Santo Domingo, DR.
While the companies that supply fertilizers used in agriculture claim to have enough stock and that prices have been frozen since September 2021, producers in the southern region say that these inputs are registering considerable increases in the domestic market.
The director of Institutional Relations of the company, Fersan, Carlos Fernandez, said that the supply of raw materials has been assured and that they are mainly importing from the United States and Canada and therefore have not had difficulties maintaining a good “stop” in stock.
He added that the subsidy granted by the Government, through the “Siembra RD” program, has managed to keep the prices of these inputs, which are vital for national production, stable.
The executive director of the company Abonos Dominicanos (Abodom), José Peralta Abreu, agreed with Fernández and said that the agreement with the Government was made to guarantee the price and supply of the main nutrients used in fertilization in the country, such as nitrogen, phosphorus, potassium, sulfur sulfate, and other micronutrients.
He affirmed that the companies have enough raw material for the national supply of the chemical products used as fertilizers.
He stated that if the Government had not subsidized to keep prices stable, the country’s fertilization would have fallen more than it did, and it would not be sustainable for producers to fertilize. For example, he said urea (the most used fertilizer raw material) was selling for around US$75 or US$80 per bag without subsidy, and with the subsidy, it is selling for less than US$42.
“Imagine a rice producer, whose main nutrient is urea, the producer was going to have to buy it at the double the price, and this was going to have to increase its price enormously, or he was not going to fertilize and this was going to cause a great fall in the production,” explained Peralta Abreu, when consulted by Listín Diario.
Producers complain
The president of the Block of Producers and Associations of Peravia-Valdesia, César Ramírez, informed that the prices of fertilizers and manure have continued to increase and that the Government subsidy has not been reflected in these prices.
He explained that they used to buy a bag of fertilizer at RD$1,100 or RD$1,200 for avocado, depending on the quality of the product and that it is now at RD$2,900.
Another producer in greenhouses in Rancho Arriba, San Jose de Ocoa, who preferred not to be identified, said that fertilizers have increased by 40%.
He maintained that the most used fertilizers went up and that the other fumigation products went up “by a million,” and they can no longer say that it is because of the dollar.

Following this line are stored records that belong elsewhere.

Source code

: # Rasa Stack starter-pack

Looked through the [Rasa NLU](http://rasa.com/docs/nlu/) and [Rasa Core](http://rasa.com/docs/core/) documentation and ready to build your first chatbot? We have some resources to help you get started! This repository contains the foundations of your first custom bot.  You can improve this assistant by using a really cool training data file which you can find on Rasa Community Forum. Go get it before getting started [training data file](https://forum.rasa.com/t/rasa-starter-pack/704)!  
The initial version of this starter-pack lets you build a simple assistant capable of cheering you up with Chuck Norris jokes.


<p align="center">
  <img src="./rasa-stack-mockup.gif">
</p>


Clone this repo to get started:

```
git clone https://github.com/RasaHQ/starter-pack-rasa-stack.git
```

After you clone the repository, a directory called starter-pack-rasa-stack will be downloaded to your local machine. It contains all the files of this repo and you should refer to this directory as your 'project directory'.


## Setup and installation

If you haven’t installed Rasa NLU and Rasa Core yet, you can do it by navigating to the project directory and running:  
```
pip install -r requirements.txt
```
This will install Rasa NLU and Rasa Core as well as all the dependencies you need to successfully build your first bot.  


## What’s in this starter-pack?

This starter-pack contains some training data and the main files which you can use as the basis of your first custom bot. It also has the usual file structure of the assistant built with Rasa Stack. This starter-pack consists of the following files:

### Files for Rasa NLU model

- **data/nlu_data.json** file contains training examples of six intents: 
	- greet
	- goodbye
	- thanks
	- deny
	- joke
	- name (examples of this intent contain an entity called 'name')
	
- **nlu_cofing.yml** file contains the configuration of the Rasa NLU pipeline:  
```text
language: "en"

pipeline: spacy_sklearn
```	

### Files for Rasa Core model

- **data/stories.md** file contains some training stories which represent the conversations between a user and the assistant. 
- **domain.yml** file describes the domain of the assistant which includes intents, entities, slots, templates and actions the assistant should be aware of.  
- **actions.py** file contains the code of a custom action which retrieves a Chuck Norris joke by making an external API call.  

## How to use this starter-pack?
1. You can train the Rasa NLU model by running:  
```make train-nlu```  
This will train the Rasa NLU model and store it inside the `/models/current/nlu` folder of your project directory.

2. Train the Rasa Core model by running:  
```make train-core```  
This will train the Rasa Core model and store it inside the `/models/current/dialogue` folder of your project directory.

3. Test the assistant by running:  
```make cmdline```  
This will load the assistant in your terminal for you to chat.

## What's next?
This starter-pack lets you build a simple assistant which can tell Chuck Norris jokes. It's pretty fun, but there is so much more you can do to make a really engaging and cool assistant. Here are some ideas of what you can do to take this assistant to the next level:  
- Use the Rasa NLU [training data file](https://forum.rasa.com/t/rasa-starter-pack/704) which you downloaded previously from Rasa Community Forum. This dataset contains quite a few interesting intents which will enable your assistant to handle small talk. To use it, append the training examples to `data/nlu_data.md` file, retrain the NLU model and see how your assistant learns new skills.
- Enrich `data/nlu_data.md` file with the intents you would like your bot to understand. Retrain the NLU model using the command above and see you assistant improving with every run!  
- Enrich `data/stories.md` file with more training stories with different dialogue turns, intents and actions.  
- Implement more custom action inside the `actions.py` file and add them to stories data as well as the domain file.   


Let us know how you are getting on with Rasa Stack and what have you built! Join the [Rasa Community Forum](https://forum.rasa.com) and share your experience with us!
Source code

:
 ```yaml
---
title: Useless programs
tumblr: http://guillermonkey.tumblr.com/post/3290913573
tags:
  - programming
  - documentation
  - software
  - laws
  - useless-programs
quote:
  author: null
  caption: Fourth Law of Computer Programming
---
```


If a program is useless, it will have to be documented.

“I bought the macro, which is the most used in greenhouses, at RD$960 and now it is at RD$2,280, and nitric acid, phospholic acid, which must be used daily because it is what unclogs the hoses and gives consistency to the chili, that we bought in February at RD$3,200 and it is at RD$9,500 phospholic acid and nitric acid at RD$7,500,” said the producer.
He added that the solubles and fertilizers of all kinds that they use had risen more than 40%. “In fact, fertilizers have risen up to 70%,” he emphasized.
Regarding the subsidy approved by the Government through the “Siembra RD” program to guarantee food security, the Rancho Arriba greenhouse producer said that it did not reach the farmers and that “if it did, it was to increase the price of the products.”
He expressed that in fumigation, products increased by double and that the subsidy was not reflected in any of those products.
“The acids, those are in 8 and 9 gallon jugs and the fertilizers, there is one called El Micro that is very expensive, that is almost RD$5,000 for 25 pounds. All those that I told you are two thousand and something, they are 55 pounds and the fumigation supplies, insecticides, pesticides come in gallons and liters, and they are all expensive,” he said.